Grieve her again

It’s Mother’s Day. It’s Mother’s Day, and I know someone whose mother died last month. 

When I found out, I sent a simple text. It was maybe a <3 or something because I never know if someone actually wants to talk when they’re grieving; they did, and I expressed my deepest condolences. Among the messages I exchanged with this person, I believe one was, “When my mother dies, I think I’ll feel the earth crack apart”. I meant it too. I’m a mama’s girl and an intensively anxious one.

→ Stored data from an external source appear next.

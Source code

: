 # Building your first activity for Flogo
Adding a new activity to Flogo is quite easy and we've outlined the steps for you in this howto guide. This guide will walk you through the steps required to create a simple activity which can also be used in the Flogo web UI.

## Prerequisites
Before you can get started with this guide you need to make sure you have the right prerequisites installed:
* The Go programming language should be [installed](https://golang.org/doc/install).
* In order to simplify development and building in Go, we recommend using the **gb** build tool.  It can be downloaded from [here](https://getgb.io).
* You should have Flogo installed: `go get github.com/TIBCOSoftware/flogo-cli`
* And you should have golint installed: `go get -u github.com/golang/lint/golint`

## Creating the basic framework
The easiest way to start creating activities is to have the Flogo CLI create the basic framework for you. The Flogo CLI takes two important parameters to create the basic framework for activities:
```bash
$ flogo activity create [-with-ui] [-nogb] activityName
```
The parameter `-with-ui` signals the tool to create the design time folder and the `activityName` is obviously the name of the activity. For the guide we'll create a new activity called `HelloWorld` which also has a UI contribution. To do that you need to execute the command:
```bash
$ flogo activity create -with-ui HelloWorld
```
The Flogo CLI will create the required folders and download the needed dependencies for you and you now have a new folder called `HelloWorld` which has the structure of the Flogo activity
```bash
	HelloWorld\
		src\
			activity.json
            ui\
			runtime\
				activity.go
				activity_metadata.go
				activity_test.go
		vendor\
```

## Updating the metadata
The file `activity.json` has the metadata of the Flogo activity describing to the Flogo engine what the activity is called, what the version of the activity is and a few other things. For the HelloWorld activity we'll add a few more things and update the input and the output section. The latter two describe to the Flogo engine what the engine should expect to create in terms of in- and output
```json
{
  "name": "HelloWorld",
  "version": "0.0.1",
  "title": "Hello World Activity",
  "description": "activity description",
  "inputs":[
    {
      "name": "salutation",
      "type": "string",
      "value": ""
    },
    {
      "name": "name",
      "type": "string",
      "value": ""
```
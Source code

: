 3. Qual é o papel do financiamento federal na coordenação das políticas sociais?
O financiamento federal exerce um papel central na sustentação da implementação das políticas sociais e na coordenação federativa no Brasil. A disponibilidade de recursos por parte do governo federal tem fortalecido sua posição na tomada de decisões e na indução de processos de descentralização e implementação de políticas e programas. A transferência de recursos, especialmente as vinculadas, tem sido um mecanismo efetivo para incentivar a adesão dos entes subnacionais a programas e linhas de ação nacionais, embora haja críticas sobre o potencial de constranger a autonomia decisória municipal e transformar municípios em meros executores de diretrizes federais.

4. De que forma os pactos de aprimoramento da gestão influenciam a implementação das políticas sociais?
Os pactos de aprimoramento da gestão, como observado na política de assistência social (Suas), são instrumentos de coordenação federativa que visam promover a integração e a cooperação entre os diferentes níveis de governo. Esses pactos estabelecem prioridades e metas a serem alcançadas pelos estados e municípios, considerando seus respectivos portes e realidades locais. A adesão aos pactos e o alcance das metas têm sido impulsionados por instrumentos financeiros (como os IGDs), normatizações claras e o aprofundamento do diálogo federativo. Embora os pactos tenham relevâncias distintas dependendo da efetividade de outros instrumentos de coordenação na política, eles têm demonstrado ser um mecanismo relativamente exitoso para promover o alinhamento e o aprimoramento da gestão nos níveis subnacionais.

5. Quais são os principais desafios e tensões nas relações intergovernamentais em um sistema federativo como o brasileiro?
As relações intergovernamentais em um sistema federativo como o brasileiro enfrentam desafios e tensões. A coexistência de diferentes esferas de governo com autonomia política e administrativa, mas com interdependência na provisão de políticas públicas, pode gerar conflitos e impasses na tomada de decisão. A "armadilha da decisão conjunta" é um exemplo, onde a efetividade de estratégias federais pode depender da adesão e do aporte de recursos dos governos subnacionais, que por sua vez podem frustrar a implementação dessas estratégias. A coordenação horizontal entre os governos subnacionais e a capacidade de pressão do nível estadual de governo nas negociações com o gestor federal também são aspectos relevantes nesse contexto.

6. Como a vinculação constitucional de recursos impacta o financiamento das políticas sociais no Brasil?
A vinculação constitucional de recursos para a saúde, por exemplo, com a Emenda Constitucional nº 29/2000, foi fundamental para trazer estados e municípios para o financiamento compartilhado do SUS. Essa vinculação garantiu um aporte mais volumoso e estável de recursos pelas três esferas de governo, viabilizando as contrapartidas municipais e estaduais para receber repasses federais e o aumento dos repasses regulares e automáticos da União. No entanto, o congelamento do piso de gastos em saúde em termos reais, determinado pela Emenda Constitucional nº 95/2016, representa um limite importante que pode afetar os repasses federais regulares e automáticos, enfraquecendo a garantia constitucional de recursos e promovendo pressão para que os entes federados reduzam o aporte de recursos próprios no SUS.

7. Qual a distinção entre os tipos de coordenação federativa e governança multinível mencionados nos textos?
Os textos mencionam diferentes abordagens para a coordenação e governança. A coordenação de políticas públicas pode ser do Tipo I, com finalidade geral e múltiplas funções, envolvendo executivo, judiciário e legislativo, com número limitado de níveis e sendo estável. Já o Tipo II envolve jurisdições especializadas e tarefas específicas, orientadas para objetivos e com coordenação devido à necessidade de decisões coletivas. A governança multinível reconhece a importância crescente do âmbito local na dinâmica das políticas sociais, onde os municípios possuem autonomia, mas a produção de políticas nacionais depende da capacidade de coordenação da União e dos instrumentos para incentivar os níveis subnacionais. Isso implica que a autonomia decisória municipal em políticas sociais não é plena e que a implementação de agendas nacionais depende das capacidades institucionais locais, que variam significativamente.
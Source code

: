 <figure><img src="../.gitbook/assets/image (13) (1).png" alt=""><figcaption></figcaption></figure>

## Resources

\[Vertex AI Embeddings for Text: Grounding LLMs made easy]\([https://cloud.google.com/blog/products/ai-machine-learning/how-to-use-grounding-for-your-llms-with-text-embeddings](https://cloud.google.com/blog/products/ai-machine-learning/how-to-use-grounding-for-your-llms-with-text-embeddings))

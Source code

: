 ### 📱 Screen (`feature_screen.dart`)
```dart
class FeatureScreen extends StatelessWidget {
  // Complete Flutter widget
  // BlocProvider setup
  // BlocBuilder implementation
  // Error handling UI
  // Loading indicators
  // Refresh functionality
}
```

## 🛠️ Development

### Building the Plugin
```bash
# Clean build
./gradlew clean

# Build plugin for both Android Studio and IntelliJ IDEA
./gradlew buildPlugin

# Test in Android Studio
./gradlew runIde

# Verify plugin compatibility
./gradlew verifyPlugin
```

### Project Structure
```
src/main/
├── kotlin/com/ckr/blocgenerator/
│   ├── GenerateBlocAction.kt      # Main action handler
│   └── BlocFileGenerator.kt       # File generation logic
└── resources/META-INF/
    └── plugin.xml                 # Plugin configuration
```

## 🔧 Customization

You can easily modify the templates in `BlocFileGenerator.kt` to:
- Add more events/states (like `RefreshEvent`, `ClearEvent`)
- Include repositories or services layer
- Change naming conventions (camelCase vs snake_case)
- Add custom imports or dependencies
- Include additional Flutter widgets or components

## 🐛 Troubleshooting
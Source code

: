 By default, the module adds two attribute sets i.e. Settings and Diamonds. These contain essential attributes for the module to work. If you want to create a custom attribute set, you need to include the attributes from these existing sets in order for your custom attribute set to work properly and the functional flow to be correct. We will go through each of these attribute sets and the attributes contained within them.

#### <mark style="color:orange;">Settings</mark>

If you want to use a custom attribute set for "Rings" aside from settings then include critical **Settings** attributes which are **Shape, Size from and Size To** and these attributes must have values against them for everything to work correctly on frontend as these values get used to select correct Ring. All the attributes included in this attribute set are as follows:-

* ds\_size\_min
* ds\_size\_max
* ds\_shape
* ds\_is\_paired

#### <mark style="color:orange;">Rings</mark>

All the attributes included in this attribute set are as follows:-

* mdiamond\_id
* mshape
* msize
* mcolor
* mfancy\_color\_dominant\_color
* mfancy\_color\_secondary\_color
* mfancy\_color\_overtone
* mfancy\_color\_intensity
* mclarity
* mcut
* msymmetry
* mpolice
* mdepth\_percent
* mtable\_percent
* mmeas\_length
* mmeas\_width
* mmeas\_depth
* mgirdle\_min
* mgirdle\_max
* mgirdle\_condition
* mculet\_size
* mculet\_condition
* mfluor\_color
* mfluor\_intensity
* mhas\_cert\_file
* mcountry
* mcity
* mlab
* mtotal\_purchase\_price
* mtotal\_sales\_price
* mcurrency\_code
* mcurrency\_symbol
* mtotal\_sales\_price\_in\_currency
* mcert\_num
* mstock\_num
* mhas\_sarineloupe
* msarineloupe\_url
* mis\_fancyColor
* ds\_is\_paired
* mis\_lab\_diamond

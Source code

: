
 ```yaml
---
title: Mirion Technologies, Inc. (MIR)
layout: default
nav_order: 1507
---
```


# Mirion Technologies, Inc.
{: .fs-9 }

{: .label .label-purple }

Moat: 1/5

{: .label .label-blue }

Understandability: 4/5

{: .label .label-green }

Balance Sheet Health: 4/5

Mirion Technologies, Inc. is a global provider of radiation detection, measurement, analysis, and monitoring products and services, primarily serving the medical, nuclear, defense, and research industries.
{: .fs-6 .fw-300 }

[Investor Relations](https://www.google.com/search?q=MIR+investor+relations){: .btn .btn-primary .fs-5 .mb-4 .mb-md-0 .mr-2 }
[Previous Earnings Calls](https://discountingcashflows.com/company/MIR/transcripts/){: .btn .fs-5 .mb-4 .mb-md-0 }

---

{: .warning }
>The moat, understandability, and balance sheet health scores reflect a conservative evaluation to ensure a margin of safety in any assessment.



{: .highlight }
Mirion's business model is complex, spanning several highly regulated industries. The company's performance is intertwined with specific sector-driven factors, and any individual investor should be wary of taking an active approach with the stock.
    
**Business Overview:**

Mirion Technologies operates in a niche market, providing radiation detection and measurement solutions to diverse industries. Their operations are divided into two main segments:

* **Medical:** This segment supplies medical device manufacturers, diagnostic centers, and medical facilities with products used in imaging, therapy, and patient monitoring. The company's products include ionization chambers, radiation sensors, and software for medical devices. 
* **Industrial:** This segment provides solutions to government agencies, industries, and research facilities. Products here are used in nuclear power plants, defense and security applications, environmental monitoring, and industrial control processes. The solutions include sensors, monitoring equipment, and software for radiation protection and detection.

As a little girl, I developed such severe separation anxiety that I couldn’t eat or sleep without being near my mother. She gave me ways to work through it, but for years I didn’t leave the house except to go to school. For the first five years of my life, she had been a stay-at-home mom. After their divorce, I lost both of my parents. My dad lived “somewhere else” as my mind knew it. My mom was always either at work or resting. Kindergarten was a difficult transition for me - from having a soft, 1950’s TV mom to having a tired uniformed one. During that period, I had nightmares about losing her. She would be arrested for something she didn’t do and be taken away to jail; she would die in a car crash; she would disappear. I don’t think I ever told anyone about those dreams. Now, I know I was grieving.

Later, during my senior year of high school, my mother and stepfather got divorced. It was another heartbreaking and tiresome transition. Some things fell by the wayside, including my loan paperwork for Baylor University. In August, they called to inquire about my $17,000 fall tuition. By then, we were homeless. I didn’t go. I moved in with my boyfriend. We got roommates. We worked service industry jobs. I was crippled by gut-twisting depression. I can feel the ghost of that feeling in my core as I write this. We were so young. We had no children, no debt, no health issues. Why didn’t we see the world? Why did I, with all my intelligence and curiosity and youth, stay in Williamson Freaking County. I’ve dealt with a lot of regrets about that time, including not following through with seeking therapy for my depression. I don’t judge myself for it anymore though. Like before, I was grieving.

These small losses were, in hindsight, not small at all. Though not the same as death, they were still trauma to my young mind. They made me depressed and anxious, but they also made me a loyal daughter and a fierce mother myself. I so appreciate what I have in this broken, beautiful life that I never for a second let anything trivial hurt these relationships, or any female bonds I cherish. So as I think about my friend’s mother’s passing and, with my ever-anxious mind, about mine, I ask myself, “My God, what will I do when my mother dies?” 

I know what I’ll do, and I’ll do it with joy and gratitude. I’ll grieve her again.